So richtig interessant wird die LP ab "The Horror". Rhythmisch, perkussiv, und rein elektronisch. Eine Art EBM-Song für alle Freunde von "The Land Of Rape And Honey". Der gesamte Rest des Albums ist ein reines Spektakel. Das Ungeheuer "Side Fx Include Mikey's Middle Finger (TV 4)" ist eine unwiderstehliche Noisebombe. Die zweite Hälfte klingt nach alles zerklüftendem Steckdosensalat - "Psalm 69" reloaded.
Nach dem groovy Partytrack "Lesson Unlearned" läuft Jourgensen dann zur vollen Form auf. Die beiden längeren Stücke "Thanx But No Thanx" und "Change Of Luck" sind Höhepunkt und Herz des Albums. Fieser Text zu jazzigem Bass als Intro von "Thanx", bevor alles zu verkommenem Straßemköterrock samt fettsträhniger Gitarre mutiert. Übrig bleibt am Ende nur ein schepperndes Delay-Gerippe und die Überbleibsel eines in Agonie zappelnden Beats.
"Change Of Luck" macht den Sack hernach komplett zu. Ein exotischer, fast morgenländischer Hauch umweht die filigrane wie exotische Gitarrenarbeit Scaccias. Hypnotisch wie ein psychedelischer Strudel reißt das siebenminütige Lied sofort mit. Beinharte Rockpassagen ziehen sich wie Sehnen durch das Fleisch des hymnischen Songs. Zum Ausklang dann der gelungene Gag "Enjoy The Quiet". Jourgensens Humor entsprechend natürlich kein Hort von Ruhe und Einkehr, sondern eine kreischend dentalbohrerhafte Kakophonie, die man kaum ihre 160 Sekunden Dauer durchhält.
Sollte das nun also wirklich Ministrys Last Stand sein, den momentan alle Spatzen von den Dächern pfeifen?
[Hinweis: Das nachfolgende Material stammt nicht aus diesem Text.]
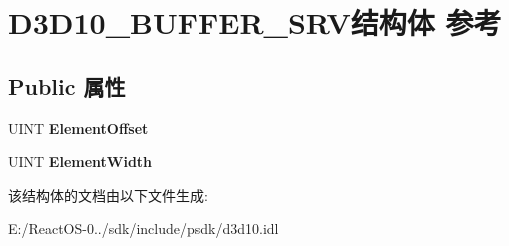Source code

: \hypertarget{struct_d3_d10___b_u_f_f_e_r___s_r_v}{}\section{D3\+D10\+\_\+\+B\+U\+F\+F\+E\+R\+\_\+\+S\+R\+V结构体 参考}
\label{struct_d3_d10___b_u_f_f_e_r___s_r_v}
\subsection*{Public 属性}
\begin{DoxyCompactItemize}
\item 
\mbox{\label{struct_d3_d10___b_u_f_f_e_r___s_r_v_ab0df79abdee787dddeaa112ad2ec8ceb}} 
U\+I\+NT {\bfseries Element\+Offset}
\item 
\mbox{\label{struct_d3_d10___b_u_f_f_e_r___s_r_v_ae57a72c08a371bf5a2b21d6a82bcd534}} 
U\+I\+NT {\bfseries Element\+Width}
\end{DoxyCompactItemize}


该结构体的文档由以下文件生成\+:\begin{DoxyCompactItemize}
\item 
E\+:/\+React\+O\+S-\/0../sdk/include/psdk/d3d10.\+idl\end{DoxyCompactItemize}
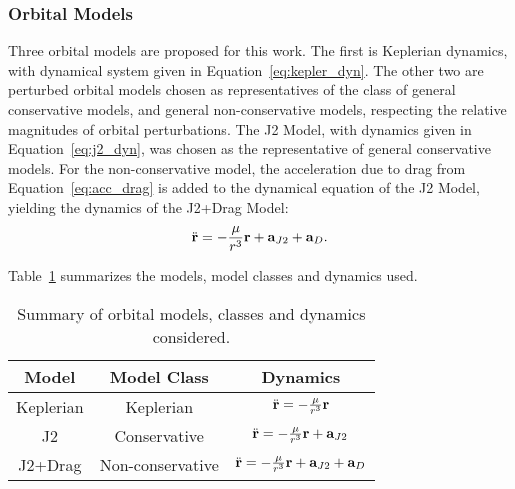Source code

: 
\subsubsection{Orbital Models}

Three orbital models are proposed for this work. The first is Keplerian dynamics, with dynamical system given in Equation~\eqref{eq:kepler_dyn}. The other two are perturbed orbital models chosen as representatives of the class of general conservative models, and general non-conservative models, respecting the relative magnitudes of orbital perturbations. The J2 Model, with dynamics given in Equation~\eqref{eq:j2_dyn}, was chosen as the representative of general conservative models. For the non-conservative model, the acceleration due to drag from Equation~\eqref{eq:acc_drag} is added to the dynamical equation of the J2 Model, yielding the dynamics of the J2+Drag Model:
\begin{equation}
    \ddot{\mathbf{r}} = -\frac{\mu}{r^3} \mathbf{r} + \mathbf{a}_{J2} + \mathbf{a}_{D}.
\end{equation}

Table~\ref{tab:orb_models} summarizes the models, model classes and dynamics used.

\begin{table}[htbp]
    \centering
    \begin{tabular}{ccc}\toprule
        Model & Model Class & Dynamics \\ \midrule
        Keplerian & Keplerian & \(\ddot{\mathbf{r}} = -\frac{\mu}{r^3} \mathbf{r}\) \\
        J2 & Conservative & \(\ddot{\mathbf{r}} = -\frac{\mu}{r^3} \mathbf{r} + \mathbf{a}_{J2}\) \\
        J2+Drag & Non-conservative & \(\ddot{\mathbf{r}} = -\frac{\mu}{r^3} \mathbf{r} + \mathbf{a}_{J2} + \mathbf{a}_{D}\) \\ \bottomrule
    \end{tabular}
    \caption{Summary of orbital models, classes and dynamics considered.}
    \label{tab:orb_models}
\end{table}

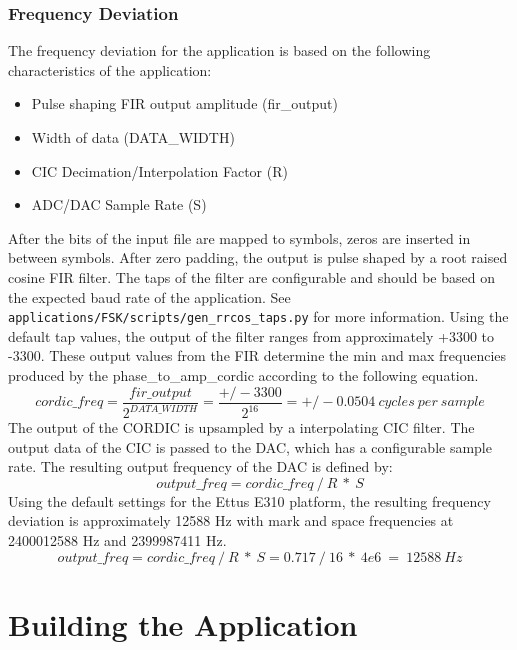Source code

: \subsubsection{Frequency Deviation}
The frequency deviation for the application is based on the following characteristics of the application:
	\begin{itemize}
		\item Pulse shaping FIR output amplitude (fir\_output)
		\item Width of data (DATA\_WIDTH)
		\item CIC Decimation/Interpolation Factor (R)
		\item ADC/DAC Sample Rate (S)
	\end{itemize}
After the bits of the input file are mapped to symbols, zeros are inserted in between symbols. After zero padding, the output is pulse shaped by a root raised cosine FIR filter. The taps of the filter are configurable and should be based on the expected baud rate of the application. See \texttt{applications/FSK/scripts/gen\_rrcos\_taps.py} for more information. Using the default tap values, the output of the filter ranges from approximately +3300 to -3300. These output values from the FIR determine the min and max frequencies produced by the phase\_to\_amp\_cordic according to the following equation.
	\begin{equation} \label{eq:output_freq}
		cordic\_freq = \frac{fir\_output}{2^{DATA\_WIDTH}} = \frac{+/-3300}{2^{16}} = +/- 0.0504\ cycles\ per\ sample
	\end{equation}
The output of the CORDIC is upsampled by a interpolating CIC filter. The output data of the CIC is passed to the DAC, which has a configurable sample rate. The resulting output frequency of the DAC is defined by:
	\begin{equation} \label{eq:output_freq}
		output\_freq = cordic\_freq\ /\ R\ *\ S
	\end{equation}
Using the default settings for the Ettus E310 platform, the resulting frequency deviation is approximately 12588 Hz with mark and space frequencies at 2400012588 Hz and 2399987411 Hz.
	\begin{equation} \label{eq:output_freq}
		output\_freq = cordic\_freq\ /\ R\ *\ S = 0.717\ /\ 16\ *\ 4e6 \ =\ 12588\ Hz
	\end{equation}

\newpage
\section{Building the Application}
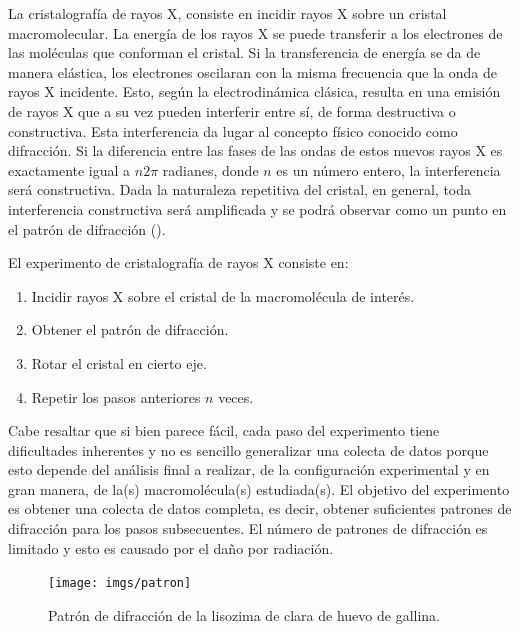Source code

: La cristalografía de rayos X, consiste en incidir rayos X sobre un cristal macromolecular. La energía de los rayos X se puede transferir a los electrones de las moléculas que conforman el cristal. Si la transferencia de energía se da de manera elástica, los electrones oscilaran con la misma frecuencia que la onda de rayos X incidente. Esto, según la electrodinámica clásica, resulta en una emisión de rayos X que a su vez pueden interferir entre sí, de forma destructiva o constructiva. Esta interferencia da lugar al concepto físico conocido como difracción. Si la diferencia entre las fases de las ondas de estos nuevos rayos X es exactamente igual a $n2\pi$ radianes, donde $n$ es un número entero, la interferencia será constructiva. Dada la naturaleza repetitiva del cristal, en general, toda interferencia constructiva será amplificada y se podrá observar como un punto en el patrón de difracción ().

El experimento de cristalografía de rayos X consiste en:

\begin{enumerate}
	\item Incidir rayos X sobre el cristal de la macromolécula de interés. 
	\item Obtener el patrón de difracción. 
	\item Rotar el cristal en cierto eje. 
	\item Repetir los pasos anteriores $n$ veces.
\end{enumerate}

Cabe resaltar que si bien parece fácil, cada paso del experimento tiene dificultades inherentes y no es sencillo generalizar una colecta de datos porque esto depende del análisis final a realizar, de la configuración experimental y en gran manera, de la(s) macromolécula(s) estudiada(s). El objetivo del experimento es obtener una colecta de datos completa, es decir, obtener suficientes patrones de difracción para los pasos subsecuentes. El número de patrones de difracción es limitado y esto es causado por el daño por radiación.

\begin{figure}[hb]
	\texttt{[image: imgs/patron]}
	\caption[Patrón de difracción]{Patrón de difracción de la lisozima de clara de huevo de gallina.}
\end{figure}

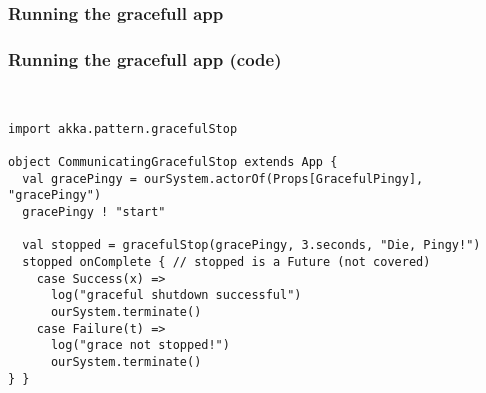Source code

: \documentclass[aspectratio=169]{beamer}
\begin{document}
\begin{frame}[fragile]\frametitle{Running the gracefull app}
\centering
{}

\end{frame}

\begin{frame}[fragile]\frametitle{Running the gracefull app (code)}
~\\[-6mm]
\begin{lstlisting}[emph={Actor, Logging, Props, ourSystem,terminate,sleep,actorOf,receive,become,stop,onComplete,gracefulStop}]
import akka.pattern.gracefulStop

object CommunicatingGracefulStop extends App {
  val gracePingy = ourSystem.actorOf(Props[GracefulPingy], "gracePingy")
  gracePingy ! "start"

  val stopped = gracefulStop(gracePingy, 3.seconds, "Die, Pingy!")
  stopped onComplete { // stopped is a Future (not covered)
    case Success(x) =>
      log("graceful shutdown successful")
      ourSystem.terminate()
    case Failure(t) =>
      log("grace not stopped!")
      ourSystem.terminate()
} }
\end{lstlisting}
\end{frame}
\end{document}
Wenn ja, dann ist "From Beer To Eternity" eine insgesamt würdige Grablegung.
2 Kommentare
Ohne das Album gehört zu haben: der Titel gefällt mir irgendwie....
habe sie heute von amazon geliefert bekommen, meiner meinung nach eines der besten der zuletzt oft ungelungenen alben.